Духовник согласно кивнул головой.
- Еще есть недоумение, батюшка.
- Слушаю, слушаю, отец Симон.
- Мне братья на Псху, а теперь и сестры задают вопросы о молитве и духовной практике. Не знаю, говорить полезное из отцов и из опыта или же лучше молчать, сознавая свое недостоинство поучать людей? Если не говорю, то благодать в сердце становится обильней, но тогда оставляю ближних, страдающих рядом. Если же говорю, она ослабевает, и я вижу, что сам немощен и слаб и даже хуже собратий своих...
- Для того чтобы говорить полезное для спасения самого себя и ближних, имея некоторый молитвенный опыт, необходимо еще иметь духовное мужество не потворствовать немощам ни своим, ни немощам ближних. Только если чувствуешь, что имеешь его, говори. А когда сознаешь, что слаб, то молчи. «Следует сначала научиться, а потом учить, стать светом - и освещать, прикасаться к Богу - и приводить к Нему», по слову святителя Григория Назианзина.
- Ясно, отче. В этом году я начал записывать все, что удалось узнать о действиях Иисусовой молитвы. Когда я пишу, лучше запоминаю. Не знаю, стоит ли вести такие записи, батюшка, или в них нет никакой необходимости?
- Пиши, пиши, когда-нибудь все пригодится, да... - Отец Кирилл снял очки и внимательно посмотрел на меня. - Только всегда себя укоряй... И все сверяй с Евангелием. Заповеди Святого Евангелия являются опорой для просвещения сердца и его разумения. О чем оно говорит? О свободе человеческого духа от греха и смерти, духа, преображенного благодатью, - это высшее призвание человека, когда он становится свободен во Святом Духе от рабства страстей и помыслов: «Так всякий из вас, кто не отрешится от всего, что имеет, не может быть Моим учеником»! Эта свобода приходит к кроткой и смиренной душе, которая не кичится полученным Божественным даром, когда человек прекращает занимать себя построениями своего эгоистического ума и освобождается от густой сети дьявольских помышлений. Такой человек радуется, именно радуется, истинной радостью. Чему же он радуется? Спасению других - и без всякой корысти обращает все силы на помощь ближним словом и делом, а больше всего - молитвой...
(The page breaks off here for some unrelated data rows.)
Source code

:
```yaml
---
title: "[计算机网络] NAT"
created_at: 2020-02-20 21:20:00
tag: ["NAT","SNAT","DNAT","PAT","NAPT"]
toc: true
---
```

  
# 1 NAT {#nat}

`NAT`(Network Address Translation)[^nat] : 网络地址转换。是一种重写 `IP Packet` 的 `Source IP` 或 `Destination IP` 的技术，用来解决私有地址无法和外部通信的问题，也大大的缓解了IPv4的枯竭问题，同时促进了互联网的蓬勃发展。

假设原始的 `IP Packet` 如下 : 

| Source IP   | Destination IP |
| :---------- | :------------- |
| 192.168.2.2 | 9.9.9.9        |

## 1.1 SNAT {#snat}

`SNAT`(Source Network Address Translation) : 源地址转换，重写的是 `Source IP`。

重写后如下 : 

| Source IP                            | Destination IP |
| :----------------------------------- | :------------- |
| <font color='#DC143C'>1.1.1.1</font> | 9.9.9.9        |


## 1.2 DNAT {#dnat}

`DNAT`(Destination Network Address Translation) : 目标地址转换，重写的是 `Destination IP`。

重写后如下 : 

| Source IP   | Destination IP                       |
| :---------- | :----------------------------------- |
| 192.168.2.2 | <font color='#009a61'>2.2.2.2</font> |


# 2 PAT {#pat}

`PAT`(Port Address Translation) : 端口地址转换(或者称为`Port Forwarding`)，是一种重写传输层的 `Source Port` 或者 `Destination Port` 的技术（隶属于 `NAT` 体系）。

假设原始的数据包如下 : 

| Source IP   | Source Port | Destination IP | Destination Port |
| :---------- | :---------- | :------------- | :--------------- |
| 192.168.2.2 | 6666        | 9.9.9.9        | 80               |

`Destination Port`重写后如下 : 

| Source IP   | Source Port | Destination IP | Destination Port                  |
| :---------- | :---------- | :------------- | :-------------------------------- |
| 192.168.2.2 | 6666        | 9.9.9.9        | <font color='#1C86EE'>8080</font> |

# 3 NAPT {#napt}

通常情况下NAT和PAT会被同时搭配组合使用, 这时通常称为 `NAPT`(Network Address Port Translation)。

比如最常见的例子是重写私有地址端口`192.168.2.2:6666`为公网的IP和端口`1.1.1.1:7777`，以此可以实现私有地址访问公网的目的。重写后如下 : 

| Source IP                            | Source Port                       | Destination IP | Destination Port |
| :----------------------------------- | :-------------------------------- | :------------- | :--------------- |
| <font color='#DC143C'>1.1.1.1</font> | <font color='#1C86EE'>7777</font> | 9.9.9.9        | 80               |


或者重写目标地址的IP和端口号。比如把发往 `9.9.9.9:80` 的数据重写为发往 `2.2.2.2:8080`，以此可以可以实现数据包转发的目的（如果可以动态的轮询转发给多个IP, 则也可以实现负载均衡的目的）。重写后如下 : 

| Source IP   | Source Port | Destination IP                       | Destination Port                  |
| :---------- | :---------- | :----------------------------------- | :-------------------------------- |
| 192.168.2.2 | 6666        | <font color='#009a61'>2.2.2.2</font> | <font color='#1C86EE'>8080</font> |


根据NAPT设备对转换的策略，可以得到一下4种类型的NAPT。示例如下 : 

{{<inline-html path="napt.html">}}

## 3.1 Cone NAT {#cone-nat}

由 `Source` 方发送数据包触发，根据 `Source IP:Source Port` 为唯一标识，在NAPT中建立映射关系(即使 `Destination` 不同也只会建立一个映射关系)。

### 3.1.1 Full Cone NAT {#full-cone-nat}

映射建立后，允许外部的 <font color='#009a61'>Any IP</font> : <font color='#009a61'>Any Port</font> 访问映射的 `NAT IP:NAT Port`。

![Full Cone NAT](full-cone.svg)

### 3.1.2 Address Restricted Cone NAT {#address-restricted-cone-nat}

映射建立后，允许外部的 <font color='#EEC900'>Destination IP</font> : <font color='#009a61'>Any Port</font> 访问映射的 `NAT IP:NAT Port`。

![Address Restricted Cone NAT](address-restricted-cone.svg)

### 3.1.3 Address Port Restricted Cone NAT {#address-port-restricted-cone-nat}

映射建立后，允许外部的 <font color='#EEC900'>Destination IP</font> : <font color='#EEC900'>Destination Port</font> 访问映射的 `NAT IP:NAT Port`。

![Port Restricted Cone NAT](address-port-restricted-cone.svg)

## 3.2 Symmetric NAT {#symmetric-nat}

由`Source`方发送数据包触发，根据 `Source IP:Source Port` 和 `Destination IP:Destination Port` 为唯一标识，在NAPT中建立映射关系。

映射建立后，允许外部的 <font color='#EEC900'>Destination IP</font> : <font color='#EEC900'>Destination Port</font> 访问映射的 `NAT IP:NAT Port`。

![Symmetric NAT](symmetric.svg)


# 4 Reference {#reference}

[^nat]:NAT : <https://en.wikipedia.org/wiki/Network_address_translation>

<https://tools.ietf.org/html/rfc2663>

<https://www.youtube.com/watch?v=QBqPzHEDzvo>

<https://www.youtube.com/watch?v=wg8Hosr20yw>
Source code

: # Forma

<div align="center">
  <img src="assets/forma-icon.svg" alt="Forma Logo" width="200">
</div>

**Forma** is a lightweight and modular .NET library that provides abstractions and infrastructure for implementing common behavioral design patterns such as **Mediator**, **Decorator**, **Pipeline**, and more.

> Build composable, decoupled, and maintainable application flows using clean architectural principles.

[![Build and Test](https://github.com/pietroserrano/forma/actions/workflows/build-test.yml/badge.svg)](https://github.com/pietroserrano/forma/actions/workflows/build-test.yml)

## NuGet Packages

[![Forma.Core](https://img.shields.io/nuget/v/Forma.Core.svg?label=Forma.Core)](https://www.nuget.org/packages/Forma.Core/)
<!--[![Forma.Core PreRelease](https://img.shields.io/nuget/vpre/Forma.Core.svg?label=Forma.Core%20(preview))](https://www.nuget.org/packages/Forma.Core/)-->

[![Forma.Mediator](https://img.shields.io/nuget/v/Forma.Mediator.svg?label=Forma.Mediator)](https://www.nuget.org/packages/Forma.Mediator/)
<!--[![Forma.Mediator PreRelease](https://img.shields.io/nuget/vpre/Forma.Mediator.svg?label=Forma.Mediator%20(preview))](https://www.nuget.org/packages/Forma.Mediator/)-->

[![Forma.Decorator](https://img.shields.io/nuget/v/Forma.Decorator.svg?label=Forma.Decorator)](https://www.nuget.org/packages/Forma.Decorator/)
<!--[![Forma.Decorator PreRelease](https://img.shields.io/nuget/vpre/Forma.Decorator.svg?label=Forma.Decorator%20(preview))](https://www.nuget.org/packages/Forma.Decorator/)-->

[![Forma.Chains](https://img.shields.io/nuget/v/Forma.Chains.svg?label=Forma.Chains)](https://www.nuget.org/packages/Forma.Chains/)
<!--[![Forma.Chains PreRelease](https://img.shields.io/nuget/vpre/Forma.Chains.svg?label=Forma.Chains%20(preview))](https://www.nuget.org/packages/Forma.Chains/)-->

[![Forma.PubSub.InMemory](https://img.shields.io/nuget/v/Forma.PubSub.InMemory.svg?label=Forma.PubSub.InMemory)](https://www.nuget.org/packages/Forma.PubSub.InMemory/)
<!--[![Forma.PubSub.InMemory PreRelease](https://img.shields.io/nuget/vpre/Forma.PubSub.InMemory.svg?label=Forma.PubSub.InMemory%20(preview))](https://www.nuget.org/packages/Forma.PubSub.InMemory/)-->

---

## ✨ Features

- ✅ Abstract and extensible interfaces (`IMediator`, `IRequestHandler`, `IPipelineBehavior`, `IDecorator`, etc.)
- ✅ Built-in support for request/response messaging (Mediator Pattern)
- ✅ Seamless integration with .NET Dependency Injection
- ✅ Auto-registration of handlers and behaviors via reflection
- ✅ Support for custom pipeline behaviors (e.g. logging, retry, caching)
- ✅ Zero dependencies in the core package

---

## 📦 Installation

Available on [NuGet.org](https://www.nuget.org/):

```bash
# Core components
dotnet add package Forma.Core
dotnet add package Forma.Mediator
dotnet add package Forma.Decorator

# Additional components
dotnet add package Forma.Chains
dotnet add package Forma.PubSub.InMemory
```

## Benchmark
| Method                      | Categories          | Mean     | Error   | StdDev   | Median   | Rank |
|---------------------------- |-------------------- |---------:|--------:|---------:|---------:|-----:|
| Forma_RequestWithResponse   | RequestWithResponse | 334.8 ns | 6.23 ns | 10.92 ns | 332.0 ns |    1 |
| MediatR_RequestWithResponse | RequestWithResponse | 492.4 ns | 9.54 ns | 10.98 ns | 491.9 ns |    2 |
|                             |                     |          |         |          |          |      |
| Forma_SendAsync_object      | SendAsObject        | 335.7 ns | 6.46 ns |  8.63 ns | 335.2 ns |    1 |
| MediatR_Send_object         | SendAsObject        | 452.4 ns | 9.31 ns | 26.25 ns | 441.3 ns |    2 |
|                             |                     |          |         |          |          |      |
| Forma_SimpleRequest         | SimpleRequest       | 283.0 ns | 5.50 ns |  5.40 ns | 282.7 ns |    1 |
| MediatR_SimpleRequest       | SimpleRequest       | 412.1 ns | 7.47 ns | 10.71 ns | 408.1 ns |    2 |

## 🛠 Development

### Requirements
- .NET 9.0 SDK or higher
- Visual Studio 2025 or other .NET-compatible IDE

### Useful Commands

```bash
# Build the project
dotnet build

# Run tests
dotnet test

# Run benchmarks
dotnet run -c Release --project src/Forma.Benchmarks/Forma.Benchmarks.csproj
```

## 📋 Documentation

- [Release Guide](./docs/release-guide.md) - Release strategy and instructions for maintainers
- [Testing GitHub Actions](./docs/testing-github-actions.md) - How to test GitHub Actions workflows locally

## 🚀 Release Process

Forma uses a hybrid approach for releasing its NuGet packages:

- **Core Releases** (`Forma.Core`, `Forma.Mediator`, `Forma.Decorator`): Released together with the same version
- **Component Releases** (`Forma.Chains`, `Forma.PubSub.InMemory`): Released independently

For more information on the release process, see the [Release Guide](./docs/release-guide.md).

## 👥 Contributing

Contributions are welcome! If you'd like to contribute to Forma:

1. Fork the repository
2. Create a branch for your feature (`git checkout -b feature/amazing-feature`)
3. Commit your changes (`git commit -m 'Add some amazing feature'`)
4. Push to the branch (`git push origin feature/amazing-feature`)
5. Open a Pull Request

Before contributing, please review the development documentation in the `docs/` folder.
- Батюшка, время от времени ум как будто заволакивает какая- то пелена робости и страха перед обстоятельствами, а также неприязни к отдельным людям. Тогда страшно вернуться обратно в безмолитвенное состояние, словно Бог отходит от души, и нет сил преодолеть эти греховные ощущения...
- Когда мы рассмотрим и глубоко осознаем свое чувство страха, робости или неприязни, то увидим, что обретенная нами в молитве благодать, какой бы малой она ни была, тем не менее - это Божественная сила, которая неподвластна унизительным греховным страстям. Рассей на этот счет все сомнения! - Отец Кирилл немного помолчал, прислушиваясь к шагам в коридоре. - Чистый свет благодати не омрачен никакими заблуждениями, он и есть полное просвещение человеческого духа. Чтобы стяжать такое вселение Святого Духа, никогда не увлекайся монастырской суетой, не говоря уже о мирских попечениях, и не ищи в отшельничестве ничего человеческого и земного. Тогда Бог приложит все необходимое, что является мудростью просвещенного сердца. Святой Дух - это исконная наша обитель в просвещенном сердце, исполненная света и совершенной радости... - Говоря эти слова, старец непроизвольно положил припухшую бледную руку на свою грудь. - Только нужно помнить, что, как бы сильны ни были посещения благодати, свободное произволение человека всегда остается с ним, ибо наш Бог есть Бог человеколюбивый... Если ты постигнешь на деле, а не на словах, что единственная истина - это Христос, живущий в нашем сердце, ты постигнешь и то, что такое просвещение сердца, потому что заповедь Его есть жизнь вечная (Ин. 12: 50)...
- Отче, дорогой, это очень высоко для меня. Достаточно и непрестанной молитвы - помолчав, ответил я.
- Когда-то тебе «Лествица» преподобного Иоанна Синайского казалась превосходящей твое разумение... - Старец приподнялся на подушках. Легкая улыбка осветила его худое болезненное лицо. - Нельзя оставаться младенцем по уму, следует расти духовно: Духа не угашайте (1 Фес. 5:19). Что выше дара чудотворений? Безстрастие души, вошедшей в покой Божий. Здесь ты еще сильно хромаешь, и нужно много, очень много поработать над собой, чтобы очистить душу от пагубных страстей. И в этом, конечно, первая помощница- непрестанная молитва, которую ты сподобился получить. Потому что без непрестанной молитвы монах будет блуждать в трех соснах, в трех соснах, да...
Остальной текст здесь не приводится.